__Input__.
━━━━━━
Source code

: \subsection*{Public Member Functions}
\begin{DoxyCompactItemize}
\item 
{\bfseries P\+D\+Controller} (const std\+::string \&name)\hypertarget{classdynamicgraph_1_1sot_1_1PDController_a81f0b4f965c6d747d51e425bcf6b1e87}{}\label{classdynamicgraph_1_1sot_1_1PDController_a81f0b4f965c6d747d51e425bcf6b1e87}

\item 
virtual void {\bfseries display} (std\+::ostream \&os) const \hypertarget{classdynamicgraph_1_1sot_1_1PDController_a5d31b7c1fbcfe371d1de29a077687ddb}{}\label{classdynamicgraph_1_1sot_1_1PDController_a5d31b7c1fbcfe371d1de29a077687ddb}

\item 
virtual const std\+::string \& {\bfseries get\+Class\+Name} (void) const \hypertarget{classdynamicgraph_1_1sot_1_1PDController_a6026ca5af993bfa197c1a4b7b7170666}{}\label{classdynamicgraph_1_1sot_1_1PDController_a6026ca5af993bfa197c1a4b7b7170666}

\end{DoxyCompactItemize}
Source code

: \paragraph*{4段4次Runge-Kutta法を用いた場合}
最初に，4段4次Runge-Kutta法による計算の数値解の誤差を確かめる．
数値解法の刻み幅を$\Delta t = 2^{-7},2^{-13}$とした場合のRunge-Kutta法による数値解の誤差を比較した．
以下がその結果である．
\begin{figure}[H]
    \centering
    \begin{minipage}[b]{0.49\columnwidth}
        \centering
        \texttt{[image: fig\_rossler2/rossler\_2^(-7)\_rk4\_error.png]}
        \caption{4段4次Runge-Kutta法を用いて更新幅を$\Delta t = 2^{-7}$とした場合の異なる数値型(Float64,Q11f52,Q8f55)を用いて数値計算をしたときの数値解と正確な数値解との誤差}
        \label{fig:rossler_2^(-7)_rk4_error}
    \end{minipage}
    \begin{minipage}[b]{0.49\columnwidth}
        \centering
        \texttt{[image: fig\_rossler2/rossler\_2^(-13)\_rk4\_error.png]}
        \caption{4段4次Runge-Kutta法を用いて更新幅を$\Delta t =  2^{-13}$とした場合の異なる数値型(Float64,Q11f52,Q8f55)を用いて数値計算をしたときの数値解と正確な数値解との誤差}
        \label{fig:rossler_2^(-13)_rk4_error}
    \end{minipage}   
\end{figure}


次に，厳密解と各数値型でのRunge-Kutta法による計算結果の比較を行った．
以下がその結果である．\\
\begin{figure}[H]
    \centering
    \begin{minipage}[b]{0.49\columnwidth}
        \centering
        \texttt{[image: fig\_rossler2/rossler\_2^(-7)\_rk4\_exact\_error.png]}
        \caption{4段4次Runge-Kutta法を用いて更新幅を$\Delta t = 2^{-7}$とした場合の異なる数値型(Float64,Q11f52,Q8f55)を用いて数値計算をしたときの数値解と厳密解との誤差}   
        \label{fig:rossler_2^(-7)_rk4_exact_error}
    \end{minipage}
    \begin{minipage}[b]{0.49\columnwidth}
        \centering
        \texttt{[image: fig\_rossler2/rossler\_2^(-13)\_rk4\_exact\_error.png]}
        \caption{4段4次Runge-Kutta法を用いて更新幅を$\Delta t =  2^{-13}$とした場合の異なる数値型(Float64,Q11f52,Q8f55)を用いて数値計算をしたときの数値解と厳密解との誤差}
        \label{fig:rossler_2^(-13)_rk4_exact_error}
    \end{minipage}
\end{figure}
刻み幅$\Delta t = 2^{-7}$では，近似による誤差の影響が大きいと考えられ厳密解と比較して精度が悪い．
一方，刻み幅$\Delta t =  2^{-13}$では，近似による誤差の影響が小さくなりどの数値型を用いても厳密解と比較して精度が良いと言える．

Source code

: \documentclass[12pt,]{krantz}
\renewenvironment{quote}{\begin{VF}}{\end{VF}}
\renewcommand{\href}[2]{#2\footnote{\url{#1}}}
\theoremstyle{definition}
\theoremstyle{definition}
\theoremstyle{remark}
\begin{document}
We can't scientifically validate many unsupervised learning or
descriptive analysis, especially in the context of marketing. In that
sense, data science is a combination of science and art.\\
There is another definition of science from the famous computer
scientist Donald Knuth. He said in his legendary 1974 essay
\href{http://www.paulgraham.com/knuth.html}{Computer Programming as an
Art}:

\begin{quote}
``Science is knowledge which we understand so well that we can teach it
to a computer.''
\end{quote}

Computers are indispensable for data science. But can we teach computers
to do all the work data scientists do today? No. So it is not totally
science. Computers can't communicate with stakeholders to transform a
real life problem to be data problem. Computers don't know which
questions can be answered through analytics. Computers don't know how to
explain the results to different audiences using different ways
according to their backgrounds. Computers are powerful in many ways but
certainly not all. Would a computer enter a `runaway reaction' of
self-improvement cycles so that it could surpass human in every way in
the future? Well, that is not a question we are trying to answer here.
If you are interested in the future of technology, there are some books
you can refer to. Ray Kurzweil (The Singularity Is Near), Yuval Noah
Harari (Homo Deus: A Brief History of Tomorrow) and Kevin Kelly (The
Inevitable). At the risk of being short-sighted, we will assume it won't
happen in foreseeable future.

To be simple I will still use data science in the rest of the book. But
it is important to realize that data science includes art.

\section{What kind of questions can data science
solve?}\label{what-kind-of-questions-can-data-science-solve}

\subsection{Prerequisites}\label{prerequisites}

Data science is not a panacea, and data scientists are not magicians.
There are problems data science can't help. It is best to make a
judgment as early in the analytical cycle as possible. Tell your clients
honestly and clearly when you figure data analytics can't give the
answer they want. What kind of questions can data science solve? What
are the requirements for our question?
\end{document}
━━━━━━
__About this exercise__.
Respond with one number, namely the count of lines in the entries above that hold the word "ways".

__Finished exercise__.
2